[Source records]
* * * * * * * * *

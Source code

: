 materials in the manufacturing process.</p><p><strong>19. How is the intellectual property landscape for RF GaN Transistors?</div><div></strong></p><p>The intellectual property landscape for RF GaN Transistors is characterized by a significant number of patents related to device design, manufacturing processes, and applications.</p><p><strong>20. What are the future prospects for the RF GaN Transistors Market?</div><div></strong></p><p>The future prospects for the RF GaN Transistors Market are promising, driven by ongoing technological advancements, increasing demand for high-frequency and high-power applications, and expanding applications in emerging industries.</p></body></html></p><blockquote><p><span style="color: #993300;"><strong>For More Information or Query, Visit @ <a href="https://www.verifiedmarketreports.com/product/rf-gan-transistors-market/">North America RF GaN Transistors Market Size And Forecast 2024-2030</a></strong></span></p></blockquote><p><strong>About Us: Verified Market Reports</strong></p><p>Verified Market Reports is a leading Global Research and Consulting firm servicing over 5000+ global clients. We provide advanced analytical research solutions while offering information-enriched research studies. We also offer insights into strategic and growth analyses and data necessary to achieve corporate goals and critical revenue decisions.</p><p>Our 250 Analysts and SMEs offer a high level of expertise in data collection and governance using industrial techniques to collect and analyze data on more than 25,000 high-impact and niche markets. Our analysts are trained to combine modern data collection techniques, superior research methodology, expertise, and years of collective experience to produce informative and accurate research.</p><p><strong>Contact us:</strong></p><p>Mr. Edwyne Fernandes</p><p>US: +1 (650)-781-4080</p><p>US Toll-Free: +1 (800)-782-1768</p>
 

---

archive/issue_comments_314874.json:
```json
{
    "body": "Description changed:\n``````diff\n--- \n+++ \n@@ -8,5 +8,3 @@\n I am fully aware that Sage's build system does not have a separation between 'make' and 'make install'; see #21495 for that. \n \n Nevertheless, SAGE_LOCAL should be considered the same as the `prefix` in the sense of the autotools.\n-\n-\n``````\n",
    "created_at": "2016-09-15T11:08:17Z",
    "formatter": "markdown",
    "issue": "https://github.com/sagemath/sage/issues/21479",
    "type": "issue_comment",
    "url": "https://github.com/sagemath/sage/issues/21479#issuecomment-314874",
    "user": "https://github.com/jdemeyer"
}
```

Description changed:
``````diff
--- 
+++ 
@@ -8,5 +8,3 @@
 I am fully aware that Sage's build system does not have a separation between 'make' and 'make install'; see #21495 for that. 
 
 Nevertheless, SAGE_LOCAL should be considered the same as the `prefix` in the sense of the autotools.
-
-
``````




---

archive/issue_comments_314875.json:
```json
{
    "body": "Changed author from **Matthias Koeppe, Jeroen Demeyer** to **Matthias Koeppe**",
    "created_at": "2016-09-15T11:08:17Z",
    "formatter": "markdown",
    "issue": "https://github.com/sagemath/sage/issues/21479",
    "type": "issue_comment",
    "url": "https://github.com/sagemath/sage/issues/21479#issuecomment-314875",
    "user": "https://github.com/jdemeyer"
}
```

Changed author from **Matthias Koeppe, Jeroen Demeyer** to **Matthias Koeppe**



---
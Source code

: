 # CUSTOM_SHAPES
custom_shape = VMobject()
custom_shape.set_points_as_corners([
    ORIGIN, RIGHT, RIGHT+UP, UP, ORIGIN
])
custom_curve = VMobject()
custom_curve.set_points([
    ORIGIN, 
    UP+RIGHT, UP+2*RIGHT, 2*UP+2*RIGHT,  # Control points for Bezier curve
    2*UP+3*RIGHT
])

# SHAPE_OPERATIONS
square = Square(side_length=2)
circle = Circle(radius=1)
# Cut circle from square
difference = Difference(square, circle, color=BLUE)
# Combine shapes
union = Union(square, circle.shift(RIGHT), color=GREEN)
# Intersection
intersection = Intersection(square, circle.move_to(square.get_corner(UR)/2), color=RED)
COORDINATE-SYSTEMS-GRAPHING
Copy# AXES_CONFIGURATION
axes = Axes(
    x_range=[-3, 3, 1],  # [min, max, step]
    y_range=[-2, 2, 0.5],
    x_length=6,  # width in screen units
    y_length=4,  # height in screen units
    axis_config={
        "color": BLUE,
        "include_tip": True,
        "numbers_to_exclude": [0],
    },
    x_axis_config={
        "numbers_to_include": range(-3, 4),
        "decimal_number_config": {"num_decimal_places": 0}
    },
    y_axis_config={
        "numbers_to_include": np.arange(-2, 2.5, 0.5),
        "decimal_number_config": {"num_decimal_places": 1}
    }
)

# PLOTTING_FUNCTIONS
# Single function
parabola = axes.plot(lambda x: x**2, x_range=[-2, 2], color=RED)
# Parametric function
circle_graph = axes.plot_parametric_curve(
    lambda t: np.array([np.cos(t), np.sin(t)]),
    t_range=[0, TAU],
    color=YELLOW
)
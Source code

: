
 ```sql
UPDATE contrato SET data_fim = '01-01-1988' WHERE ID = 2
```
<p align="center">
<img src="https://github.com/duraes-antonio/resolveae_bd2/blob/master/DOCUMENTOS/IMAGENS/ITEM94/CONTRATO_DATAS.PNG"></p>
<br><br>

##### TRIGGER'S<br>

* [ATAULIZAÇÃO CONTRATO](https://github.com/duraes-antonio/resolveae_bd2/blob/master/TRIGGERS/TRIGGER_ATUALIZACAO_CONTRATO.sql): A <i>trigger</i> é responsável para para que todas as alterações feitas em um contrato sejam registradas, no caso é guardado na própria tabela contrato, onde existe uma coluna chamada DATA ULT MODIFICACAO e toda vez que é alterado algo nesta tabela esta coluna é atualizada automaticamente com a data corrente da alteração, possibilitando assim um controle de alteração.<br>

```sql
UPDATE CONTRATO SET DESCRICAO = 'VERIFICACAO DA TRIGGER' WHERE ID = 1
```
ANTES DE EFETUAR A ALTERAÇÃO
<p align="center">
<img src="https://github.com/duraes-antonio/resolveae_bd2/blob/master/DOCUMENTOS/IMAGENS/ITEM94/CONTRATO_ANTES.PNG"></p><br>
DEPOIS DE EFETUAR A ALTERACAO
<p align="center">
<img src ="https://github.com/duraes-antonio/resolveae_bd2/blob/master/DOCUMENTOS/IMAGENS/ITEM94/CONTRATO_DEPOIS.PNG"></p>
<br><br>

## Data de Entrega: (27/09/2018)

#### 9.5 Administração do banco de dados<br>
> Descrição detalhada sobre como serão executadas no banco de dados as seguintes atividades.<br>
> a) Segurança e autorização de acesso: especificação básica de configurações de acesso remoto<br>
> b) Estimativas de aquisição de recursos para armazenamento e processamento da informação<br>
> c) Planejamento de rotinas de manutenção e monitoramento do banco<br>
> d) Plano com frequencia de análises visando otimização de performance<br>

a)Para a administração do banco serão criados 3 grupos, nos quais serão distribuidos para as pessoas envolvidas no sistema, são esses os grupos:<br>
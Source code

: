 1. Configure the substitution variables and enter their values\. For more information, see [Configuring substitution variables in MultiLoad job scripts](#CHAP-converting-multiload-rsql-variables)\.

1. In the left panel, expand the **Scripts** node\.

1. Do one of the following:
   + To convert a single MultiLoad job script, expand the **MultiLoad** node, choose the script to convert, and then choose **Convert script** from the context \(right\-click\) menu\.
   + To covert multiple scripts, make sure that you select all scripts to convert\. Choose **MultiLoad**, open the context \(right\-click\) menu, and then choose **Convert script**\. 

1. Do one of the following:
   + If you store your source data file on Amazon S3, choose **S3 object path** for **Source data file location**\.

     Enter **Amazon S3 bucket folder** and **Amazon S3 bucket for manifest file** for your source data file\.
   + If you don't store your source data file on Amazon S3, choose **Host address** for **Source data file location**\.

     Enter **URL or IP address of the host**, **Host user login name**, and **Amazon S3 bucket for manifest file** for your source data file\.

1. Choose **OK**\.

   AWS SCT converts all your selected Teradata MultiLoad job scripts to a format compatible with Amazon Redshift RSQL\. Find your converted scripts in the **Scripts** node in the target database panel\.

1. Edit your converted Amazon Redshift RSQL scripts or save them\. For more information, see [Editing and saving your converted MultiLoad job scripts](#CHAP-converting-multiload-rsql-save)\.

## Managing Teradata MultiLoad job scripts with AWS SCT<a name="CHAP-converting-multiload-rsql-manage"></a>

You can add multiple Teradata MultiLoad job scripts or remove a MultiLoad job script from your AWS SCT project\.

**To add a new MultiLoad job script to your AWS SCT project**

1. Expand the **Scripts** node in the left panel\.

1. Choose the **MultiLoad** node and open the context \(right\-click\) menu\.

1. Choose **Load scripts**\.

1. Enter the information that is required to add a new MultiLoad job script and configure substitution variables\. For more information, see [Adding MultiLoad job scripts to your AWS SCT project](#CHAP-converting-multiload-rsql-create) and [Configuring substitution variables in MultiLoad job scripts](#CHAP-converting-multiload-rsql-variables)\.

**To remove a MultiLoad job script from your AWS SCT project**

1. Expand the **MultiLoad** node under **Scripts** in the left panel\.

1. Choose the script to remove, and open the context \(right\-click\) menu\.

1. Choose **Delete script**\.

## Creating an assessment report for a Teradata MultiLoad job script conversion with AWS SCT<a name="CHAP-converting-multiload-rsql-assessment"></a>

* * * * * * * * *

> _Task directions_
Look through the records and copy every line that has the word "dados".

> _Output for this exercise_
#### 9.5 Administração do banco de dados<br>
> Descrição detalhada sobre como serão executadas no banco de dados as seguintes atividades.<br>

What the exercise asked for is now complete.